== Work item ==
From the data below, retype exactly the lines starting with the one that contains "Custom Hooks являются" and ending with the one that contains "Соглашения об именовании", both included.

[Start of section]

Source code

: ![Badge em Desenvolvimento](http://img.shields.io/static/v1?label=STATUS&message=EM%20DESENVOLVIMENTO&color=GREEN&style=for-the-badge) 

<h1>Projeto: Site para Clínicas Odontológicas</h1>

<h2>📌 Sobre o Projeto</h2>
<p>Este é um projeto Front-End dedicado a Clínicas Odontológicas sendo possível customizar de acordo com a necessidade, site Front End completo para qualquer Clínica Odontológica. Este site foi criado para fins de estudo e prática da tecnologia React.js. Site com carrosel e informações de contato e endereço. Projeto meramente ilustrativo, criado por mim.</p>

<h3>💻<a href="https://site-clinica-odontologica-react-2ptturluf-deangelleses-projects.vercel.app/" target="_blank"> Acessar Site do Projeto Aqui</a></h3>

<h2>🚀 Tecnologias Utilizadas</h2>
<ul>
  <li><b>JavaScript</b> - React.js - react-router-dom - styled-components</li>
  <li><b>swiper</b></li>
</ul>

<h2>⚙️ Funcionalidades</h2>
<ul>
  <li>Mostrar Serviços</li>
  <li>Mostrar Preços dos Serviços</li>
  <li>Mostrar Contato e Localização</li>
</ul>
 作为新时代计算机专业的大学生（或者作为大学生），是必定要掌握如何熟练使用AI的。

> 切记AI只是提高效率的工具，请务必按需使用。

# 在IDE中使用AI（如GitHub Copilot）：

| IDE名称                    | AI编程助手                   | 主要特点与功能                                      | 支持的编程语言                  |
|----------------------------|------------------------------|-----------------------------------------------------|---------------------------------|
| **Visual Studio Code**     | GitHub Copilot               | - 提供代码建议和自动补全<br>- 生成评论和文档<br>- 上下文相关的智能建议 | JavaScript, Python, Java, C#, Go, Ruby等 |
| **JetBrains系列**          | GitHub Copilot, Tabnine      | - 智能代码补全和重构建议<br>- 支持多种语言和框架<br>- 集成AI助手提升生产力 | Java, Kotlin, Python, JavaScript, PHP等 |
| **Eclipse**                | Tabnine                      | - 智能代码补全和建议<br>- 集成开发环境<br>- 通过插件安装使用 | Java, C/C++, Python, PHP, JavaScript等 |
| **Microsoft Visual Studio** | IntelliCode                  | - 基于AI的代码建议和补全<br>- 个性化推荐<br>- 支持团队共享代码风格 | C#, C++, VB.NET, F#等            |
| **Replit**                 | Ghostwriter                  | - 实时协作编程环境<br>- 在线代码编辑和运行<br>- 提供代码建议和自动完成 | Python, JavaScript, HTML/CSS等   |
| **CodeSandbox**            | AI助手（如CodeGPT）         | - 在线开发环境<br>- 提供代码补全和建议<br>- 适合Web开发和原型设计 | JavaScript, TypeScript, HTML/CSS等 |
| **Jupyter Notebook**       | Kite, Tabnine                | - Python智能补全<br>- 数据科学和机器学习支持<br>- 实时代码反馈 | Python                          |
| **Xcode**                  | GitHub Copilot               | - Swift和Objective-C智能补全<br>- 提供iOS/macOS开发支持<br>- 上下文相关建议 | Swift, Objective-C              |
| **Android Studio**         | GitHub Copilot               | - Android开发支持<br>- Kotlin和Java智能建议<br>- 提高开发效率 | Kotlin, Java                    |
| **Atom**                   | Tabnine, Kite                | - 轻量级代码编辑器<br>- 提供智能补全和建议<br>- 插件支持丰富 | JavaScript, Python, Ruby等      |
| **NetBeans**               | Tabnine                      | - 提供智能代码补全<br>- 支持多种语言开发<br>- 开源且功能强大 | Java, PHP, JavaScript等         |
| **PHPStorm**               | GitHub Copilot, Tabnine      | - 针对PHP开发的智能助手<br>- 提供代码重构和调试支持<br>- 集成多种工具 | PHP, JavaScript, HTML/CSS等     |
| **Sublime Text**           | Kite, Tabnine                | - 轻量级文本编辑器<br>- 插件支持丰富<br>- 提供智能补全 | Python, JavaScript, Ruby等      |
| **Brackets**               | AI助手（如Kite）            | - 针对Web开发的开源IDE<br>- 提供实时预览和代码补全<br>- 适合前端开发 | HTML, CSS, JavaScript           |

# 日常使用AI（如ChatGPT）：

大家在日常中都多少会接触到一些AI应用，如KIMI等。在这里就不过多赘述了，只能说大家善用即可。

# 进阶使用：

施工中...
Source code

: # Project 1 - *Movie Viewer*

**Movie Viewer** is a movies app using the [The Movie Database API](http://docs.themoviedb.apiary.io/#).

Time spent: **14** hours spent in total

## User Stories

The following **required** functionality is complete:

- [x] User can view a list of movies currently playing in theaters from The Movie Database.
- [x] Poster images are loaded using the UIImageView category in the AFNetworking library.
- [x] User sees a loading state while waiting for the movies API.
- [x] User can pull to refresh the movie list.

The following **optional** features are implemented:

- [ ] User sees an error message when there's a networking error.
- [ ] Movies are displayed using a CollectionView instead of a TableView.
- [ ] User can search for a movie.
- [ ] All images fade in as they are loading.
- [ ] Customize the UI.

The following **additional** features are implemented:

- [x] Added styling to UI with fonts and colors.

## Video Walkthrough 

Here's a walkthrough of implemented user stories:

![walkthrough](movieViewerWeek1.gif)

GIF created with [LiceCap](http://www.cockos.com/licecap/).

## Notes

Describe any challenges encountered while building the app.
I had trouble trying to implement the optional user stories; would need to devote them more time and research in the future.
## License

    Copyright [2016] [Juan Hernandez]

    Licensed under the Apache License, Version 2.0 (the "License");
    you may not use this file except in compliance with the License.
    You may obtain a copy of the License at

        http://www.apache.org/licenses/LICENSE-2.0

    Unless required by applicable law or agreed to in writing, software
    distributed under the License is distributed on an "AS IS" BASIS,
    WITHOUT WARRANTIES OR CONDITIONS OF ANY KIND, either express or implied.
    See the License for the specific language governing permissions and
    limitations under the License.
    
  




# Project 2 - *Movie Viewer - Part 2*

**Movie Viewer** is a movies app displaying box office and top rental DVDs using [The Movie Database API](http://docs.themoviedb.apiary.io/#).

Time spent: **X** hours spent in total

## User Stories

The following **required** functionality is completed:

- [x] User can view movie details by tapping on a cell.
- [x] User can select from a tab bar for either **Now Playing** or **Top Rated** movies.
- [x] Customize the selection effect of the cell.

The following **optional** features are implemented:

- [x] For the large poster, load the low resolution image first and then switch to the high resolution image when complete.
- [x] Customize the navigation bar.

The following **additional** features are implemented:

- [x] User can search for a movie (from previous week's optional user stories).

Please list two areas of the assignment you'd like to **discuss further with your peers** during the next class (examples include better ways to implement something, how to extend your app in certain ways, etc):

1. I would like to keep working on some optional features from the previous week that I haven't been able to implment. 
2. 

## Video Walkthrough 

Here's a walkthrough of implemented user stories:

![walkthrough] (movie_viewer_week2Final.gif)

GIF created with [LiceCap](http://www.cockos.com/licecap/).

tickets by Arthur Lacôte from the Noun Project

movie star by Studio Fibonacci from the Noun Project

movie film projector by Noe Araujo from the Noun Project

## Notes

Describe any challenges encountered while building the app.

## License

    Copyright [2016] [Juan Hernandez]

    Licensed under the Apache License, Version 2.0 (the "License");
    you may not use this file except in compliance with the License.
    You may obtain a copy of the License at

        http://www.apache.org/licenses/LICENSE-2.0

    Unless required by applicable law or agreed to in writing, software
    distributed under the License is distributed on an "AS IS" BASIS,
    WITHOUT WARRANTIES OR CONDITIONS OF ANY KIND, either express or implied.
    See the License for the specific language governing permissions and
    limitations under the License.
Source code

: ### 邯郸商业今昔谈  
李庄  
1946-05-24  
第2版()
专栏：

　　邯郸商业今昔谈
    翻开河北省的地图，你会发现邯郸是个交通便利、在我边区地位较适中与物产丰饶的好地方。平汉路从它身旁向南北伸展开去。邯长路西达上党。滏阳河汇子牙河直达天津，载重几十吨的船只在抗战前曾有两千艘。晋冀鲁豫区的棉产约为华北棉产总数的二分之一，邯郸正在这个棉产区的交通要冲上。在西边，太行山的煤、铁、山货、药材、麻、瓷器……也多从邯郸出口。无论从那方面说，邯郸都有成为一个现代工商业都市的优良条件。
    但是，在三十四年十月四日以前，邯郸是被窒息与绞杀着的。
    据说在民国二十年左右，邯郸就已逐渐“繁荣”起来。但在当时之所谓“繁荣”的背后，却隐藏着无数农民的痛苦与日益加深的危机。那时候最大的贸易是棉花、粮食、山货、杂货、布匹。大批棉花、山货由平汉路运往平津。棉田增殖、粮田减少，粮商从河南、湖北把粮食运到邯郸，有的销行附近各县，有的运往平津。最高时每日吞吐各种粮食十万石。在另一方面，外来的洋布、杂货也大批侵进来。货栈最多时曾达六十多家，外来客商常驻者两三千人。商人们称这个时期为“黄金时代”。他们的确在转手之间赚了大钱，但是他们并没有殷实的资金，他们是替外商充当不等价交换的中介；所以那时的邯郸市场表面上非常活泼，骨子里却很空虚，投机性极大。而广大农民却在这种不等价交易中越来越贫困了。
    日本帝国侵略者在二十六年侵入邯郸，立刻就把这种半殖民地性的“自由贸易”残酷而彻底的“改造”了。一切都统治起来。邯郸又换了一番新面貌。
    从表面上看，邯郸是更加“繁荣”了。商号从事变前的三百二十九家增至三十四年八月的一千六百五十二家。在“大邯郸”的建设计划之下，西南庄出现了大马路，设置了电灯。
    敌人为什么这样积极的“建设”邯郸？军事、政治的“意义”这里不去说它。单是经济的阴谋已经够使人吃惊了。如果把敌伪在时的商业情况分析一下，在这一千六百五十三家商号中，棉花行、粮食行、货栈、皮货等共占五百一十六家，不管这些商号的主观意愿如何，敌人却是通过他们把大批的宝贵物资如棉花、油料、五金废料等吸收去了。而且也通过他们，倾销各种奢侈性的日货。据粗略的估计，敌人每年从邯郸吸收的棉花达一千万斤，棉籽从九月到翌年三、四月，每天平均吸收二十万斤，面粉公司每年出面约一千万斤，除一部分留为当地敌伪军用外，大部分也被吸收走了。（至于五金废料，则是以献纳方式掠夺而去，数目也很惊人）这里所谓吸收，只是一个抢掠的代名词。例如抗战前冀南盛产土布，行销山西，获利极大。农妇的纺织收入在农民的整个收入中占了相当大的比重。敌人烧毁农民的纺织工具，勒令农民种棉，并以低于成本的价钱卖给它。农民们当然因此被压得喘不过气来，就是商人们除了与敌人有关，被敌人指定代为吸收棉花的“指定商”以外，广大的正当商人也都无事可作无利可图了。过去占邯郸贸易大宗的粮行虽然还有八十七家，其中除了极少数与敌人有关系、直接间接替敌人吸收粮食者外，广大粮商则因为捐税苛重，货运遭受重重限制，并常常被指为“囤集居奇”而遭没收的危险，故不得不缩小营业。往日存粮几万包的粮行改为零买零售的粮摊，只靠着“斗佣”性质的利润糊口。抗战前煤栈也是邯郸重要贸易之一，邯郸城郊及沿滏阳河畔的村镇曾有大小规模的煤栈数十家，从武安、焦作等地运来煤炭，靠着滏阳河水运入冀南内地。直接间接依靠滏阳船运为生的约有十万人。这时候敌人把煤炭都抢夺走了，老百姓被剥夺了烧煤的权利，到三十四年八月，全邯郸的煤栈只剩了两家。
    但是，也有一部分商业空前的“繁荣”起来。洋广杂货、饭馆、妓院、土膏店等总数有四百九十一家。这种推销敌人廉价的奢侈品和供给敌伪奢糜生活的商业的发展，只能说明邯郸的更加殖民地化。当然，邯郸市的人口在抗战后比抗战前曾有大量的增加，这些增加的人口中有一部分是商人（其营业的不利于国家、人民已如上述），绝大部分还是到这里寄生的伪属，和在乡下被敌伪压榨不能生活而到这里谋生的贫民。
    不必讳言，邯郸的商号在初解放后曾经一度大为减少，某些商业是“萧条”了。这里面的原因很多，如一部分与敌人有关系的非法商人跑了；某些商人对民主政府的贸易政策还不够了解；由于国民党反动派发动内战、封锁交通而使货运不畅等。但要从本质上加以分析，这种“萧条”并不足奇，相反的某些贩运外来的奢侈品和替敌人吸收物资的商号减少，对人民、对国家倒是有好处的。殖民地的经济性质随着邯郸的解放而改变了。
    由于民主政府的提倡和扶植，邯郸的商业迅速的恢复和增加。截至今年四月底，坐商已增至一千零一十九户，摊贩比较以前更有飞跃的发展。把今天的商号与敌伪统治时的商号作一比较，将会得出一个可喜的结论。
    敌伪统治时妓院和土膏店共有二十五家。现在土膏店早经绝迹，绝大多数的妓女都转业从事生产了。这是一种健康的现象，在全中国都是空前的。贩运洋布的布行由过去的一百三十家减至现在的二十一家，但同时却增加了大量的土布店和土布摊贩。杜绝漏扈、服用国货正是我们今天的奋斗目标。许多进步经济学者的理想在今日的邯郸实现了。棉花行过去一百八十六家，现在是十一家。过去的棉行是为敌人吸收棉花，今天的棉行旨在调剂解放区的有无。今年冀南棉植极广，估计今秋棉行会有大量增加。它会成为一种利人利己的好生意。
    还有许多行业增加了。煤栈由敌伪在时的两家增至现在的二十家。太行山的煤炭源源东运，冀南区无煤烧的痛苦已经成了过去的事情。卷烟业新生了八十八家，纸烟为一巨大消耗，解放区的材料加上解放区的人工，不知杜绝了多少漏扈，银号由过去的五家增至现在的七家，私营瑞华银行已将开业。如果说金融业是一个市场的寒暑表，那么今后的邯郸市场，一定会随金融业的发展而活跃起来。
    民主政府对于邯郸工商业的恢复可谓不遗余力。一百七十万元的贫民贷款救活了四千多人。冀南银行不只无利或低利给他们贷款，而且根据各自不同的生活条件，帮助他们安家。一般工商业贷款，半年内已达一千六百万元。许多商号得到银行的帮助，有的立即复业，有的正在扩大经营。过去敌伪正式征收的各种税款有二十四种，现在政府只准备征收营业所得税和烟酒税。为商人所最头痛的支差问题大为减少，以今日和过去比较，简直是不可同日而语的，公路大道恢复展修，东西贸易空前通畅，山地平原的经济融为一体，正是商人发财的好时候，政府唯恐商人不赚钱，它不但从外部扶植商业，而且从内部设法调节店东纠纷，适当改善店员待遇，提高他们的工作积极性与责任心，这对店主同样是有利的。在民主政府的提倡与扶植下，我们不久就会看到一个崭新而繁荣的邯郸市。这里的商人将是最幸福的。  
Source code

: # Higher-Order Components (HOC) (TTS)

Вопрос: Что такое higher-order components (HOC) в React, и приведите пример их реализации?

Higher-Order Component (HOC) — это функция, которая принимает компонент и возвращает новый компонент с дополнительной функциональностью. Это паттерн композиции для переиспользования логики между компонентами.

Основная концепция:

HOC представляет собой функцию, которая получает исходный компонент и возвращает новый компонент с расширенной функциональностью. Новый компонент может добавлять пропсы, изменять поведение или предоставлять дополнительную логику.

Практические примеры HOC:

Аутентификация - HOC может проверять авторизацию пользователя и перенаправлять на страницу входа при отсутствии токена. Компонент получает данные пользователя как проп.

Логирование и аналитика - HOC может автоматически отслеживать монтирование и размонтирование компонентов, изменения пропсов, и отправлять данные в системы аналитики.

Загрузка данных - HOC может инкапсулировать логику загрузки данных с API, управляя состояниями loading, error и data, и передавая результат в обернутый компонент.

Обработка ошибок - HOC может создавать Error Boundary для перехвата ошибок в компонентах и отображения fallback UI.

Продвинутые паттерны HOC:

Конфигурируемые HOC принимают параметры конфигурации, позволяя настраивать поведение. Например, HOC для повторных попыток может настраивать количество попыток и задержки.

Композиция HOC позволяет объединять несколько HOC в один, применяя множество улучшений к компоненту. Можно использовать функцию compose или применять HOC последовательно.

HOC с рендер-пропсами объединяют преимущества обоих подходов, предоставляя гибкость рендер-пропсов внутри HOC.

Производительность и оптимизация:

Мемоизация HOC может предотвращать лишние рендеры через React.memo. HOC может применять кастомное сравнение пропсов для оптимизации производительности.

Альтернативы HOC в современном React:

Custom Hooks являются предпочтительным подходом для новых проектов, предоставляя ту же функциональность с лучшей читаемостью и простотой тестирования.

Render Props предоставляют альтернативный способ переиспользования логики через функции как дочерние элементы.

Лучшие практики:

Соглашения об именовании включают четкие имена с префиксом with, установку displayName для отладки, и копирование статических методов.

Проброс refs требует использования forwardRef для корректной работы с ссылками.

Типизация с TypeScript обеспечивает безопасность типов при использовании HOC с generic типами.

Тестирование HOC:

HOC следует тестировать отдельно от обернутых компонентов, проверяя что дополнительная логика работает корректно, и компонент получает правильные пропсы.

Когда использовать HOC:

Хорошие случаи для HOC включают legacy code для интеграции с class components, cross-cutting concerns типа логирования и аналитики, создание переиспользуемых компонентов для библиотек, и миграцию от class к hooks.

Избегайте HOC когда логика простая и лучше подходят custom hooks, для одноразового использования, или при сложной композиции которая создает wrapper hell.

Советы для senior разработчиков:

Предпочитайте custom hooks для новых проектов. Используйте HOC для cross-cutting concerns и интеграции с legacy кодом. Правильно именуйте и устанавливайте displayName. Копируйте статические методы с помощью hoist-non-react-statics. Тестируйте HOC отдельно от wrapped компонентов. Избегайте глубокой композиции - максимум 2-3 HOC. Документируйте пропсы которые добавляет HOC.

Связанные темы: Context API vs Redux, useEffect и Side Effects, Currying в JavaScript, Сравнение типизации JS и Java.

[End of section]

== Result for this exercise ==
Custom Hooks являются предпочтительным подходом для новых проектов, предоставляя ту же функциональность с лучшей читаемостью и простотой тестирования.

Render Props предоставляют альтернативный способ переиспользования логики через функции как дочерние элементы.

Лучшие практики:

Соглашения об именовании включают четкие имена с префиксом with, установку displayName для отладки, и копирование статических методов.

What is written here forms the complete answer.